Everything else, plastics #3 through #7, drags the overall average down dramatically. This includes things like yogurt cups, foam takeout containers, plastic wrap, squeeze bottles, and rigid packaging. The EPA doesn’t break out individual recycling rates for these categories, but the math tells the story: if bottles are recycled at roughly 29 percent and the overall rate is 8.7 percent, the recycling rate for non-bottle plastics is extremely low, likely in the low single digits.
The recycling number stamped on a plastic item (the triangle with a number inside) indicates what resin it’s made from.
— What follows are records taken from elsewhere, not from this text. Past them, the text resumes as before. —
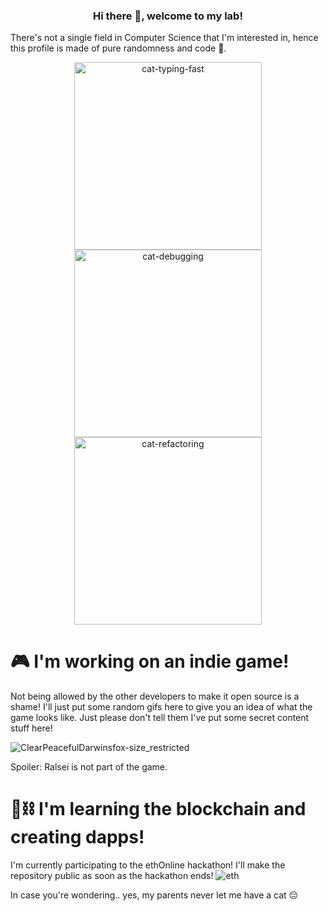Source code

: <div align=center>
  <h3>Hi there 👋, welcome to my lab!</h3>
</div>

There's not a single field in Computer Science that I'm interested in, hence this profile is made of pure randomness and code 🤪.

<div align="center">
  <img src="https://user-images.githubusercontent.com/11707683/133944629-9eba5329-f1ec-4e7d-a5d7-5d72380b9c95.gif" alt="cat-typing-fast" width=300 height=300 />
  <img src="https://user-images.githubusercontent.com/11707683/133944872-3017017d-74de-491f-84fd-e38ef1724f4b.gif" alt="cat-debugging" width=300 height=300/>
  <img src="https://user-images.githubusercontent.com/11707683/133944767-dea7228b-5c75-4cc2-b01f-80316b863fe8.gif" alt="cat-refactoring" width=300 height=300/>
</div>

# 🎮 I'm working on an indie game!
Not being allowed by the other developers to make it open source is a shame! I'll just put some random gifs here to give you an idea of what the game looks like. Just please don't tell them I've put some secret content stuff here!


![ClearPeacefulDarwinsfox-size_restricted](https://user-images.githubusercontent.com/11707683/133945039-33cdf3d8-b7f2-4b6a-8581-6e9a0eff0d5b.gif)


Spoiler: Ralsei is not part of the game.


# 🚧⛓️ I'm learning the blockchain and creating dapps!

I'm currently participating to the ethOnline hackathon! I'll make the repository public as soon as the hackathon ends!
![eth](https://user-images.githubusercontent.com/11707683/133945147-2e32af8e-03cd-41ec-990b-8fed73721886.gif)




In case you're wondering.. yes, my parents never let me have a cat 😔
<!--
- 🔭 I’m currently working on ...
- 🌱 I’m currently learning ...
- 👯 I’m looking to collaborate on ...
- 🤔 I’m looking for help with ...
- 💬 Ask me about ...
- 📫 How to reach me: ...
- 😄 Pronouns: ...
- ⚡ Fun fact: ...
-->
It does not mean the item is recyclable in your area. Many consumers place these items in recycling bins assuming they’ll be processed, but most end up sorted out and sent to landfills anyway.
Why Plastic Recycling Rates Stay So Low
Several forces work against higher recycling rates, and they reinforce each other. The biggest one is economics. In the United States, virgin plastic is substantially cheaper than recycled plastic resin. When it costs manufacturers less to make new plastic from fossil fuels than to buy recycled material, demand for recycled content stays weak. Europe has reached rough price parity between virgin and recycled plastics, but the U.S. market hasn’t followed.
Infrastructure is another bottleneck. A 2025 survey by the Association of Plastic Recyclers identified over 85 post-consumer plastics reclaimers across the U.S. and Canada using mechanical and physical recycling technologies. These facilities collectively have the capacity to recycle an additional two billion pounds of plastic packaging per year beyond what they currently process. So some spare capacity exists, but it only handles certain types of clean, sorted plastic. The challenge is getting the right material to these facilities in a usable condition.
Contamination is the third problem. When non-recyclable plastics, food residue, or mixed materials enter the recycling stream, they can ruin entire batches. Sorting technology has improved, but the sheer variety of plastic packaging makes clean separation difficult and expensive.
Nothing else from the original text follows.